How to complete this task – Going line by line through the data below, how many lines contain the word "contiene"? Give only the number.

━━━━━━

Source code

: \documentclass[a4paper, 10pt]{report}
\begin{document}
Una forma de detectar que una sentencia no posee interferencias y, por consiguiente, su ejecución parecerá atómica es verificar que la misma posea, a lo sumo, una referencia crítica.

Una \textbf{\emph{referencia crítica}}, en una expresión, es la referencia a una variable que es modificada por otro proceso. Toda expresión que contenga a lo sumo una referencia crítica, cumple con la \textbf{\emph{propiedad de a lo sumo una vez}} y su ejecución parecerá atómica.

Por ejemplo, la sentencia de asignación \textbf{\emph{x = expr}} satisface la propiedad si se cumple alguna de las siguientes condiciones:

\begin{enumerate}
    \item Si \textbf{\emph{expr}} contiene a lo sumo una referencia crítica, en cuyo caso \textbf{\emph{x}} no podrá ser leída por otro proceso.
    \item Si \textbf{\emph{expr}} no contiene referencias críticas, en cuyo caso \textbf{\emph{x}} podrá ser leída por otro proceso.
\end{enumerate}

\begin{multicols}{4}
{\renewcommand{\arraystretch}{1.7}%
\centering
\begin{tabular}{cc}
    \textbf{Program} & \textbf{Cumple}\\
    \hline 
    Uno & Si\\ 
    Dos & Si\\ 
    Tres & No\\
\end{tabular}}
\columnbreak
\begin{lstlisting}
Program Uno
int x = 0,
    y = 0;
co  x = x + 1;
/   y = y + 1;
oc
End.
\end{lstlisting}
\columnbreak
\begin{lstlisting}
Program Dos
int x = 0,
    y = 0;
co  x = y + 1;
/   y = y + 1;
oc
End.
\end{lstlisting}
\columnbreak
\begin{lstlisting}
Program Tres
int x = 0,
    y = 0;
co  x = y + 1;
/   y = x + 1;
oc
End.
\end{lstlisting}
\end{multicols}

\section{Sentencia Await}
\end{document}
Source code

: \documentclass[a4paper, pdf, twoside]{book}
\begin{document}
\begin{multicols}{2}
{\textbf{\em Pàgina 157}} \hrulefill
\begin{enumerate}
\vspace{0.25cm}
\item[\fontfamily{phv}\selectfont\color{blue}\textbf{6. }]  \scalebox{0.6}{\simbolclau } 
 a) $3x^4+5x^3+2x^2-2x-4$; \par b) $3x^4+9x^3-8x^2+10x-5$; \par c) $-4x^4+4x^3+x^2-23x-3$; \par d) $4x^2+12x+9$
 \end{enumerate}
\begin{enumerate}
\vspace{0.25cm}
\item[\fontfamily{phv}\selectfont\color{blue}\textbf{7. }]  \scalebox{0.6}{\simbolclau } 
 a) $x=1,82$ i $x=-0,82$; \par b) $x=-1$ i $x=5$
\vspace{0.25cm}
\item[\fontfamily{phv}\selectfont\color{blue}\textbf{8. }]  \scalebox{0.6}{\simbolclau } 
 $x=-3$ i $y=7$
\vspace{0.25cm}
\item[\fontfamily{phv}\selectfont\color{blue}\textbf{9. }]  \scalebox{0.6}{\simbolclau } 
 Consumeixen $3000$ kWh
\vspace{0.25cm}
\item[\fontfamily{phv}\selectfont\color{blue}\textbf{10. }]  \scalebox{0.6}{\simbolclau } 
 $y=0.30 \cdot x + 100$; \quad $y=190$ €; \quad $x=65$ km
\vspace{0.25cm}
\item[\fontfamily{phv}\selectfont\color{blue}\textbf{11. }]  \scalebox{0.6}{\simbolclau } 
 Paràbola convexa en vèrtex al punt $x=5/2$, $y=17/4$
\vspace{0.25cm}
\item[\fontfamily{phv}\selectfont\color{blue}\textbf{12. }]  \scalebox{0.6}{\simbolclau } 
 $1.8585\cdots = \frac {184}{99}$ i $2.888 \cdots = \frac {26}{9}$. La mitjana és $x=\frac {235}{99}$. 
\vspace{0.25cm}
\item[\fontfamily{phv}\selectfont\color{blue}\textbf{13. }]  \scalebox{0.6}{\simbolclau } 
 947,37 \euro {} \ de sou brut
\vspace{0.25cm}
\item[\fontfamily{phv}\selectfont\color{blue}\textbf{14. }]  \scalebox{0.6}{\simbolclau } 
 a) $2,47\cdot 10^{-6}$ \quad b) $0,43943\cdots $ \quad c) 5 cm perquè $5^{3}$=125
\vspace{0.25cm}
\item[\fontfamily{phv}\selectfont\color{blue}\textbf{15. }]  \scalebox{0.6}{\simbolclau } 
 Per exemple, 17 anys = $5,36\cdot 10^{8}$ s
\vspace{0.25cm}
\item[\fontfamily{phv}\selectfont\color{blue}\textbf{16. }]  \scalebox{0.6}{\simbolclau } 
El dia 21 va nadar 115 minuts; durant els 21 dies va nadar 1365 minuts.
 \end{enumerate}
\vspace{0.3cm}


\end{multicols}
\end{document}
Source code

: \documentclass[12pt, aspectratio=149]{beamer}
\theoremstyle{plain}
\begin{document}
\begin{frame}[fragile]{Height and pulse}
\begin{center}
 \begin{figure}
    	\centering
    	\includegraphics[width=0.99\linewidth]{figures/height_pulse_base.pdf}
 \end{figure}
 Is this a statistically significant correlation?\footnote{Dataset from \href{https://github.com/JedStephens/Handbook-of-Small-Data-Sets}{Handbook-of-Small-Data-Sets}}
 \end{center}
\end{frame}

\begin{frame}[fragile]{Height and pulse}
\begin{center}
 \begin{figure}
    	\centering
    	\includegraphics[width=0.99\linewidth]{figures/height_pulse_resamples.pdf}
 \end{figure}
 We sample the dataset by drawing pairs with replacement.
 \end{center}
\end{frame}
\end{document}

━━━━━━

Answer to the exercise – 2